» **ACTION ITEM**: Quote exactly the lines running from the line with "firebase deploy —- only functions" to the end of the entries, including both, and nothing else.

◆ ◆ ◆

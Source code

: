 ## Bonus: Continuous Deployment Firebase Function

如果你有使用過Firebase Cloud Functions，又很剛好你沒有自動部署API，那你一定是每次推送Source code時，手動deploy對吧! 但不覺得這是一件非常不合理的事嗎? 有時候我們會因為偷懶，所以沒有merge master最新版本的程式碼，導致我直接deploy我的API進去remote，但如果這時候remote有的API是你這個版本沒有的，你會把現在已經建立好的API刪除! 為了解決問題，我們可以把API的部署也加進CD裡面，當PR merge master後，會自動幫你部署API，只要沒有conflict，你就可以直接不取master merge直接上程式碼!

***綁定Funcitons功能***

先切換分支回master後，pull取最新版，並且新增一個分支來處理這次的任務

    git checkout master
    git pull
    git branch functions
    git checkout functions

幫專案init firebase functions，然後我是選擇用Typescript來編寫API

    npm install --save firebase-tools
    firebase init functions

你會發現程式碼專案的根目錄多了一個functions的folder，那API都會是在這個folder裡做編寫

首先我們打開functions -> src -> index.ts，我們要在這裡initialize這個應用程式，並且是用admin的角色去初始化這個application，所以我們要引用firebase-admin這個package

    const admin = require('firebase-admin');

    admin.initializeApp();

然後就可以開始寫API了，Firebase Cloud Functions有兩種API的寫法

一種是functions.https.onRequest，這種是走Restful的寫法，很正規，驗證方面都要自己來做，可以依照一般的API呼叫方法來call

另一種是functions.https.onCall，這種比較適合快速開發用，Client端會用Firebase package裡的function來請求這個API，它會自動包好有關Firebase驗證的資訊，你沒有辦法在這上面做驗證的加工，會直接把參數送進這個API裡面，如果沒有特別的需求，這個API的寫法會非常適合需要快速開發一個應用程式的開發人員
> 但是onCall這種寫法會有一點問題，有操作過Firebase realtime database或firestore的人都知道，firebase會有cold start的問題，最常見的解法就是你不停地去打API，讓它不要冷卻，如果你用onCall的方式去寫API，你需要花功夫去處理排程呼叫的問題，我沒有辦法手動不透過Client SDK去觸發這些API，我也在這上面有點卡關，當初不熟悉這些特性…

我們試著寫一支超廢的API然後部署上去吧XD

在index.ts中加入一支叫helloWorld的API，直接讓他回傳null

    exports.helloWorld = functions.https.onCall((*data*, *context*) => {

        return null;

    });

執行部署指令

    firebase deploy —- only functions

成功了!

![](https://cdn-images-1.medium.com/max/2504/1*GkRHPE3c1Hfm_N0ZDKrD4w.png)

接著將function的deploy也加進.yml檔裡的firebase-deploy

◆ ◆ ◆

» **REPLY**:
    firebase deploy —- only functions

成功了!

![](https://cdn-images-1.medium.com/max/2504/1*GkRHPE3c1Hfm_N0ZDKrD4w.png)

接著將function的deploy也加進.yml檔裡的firebase-deploy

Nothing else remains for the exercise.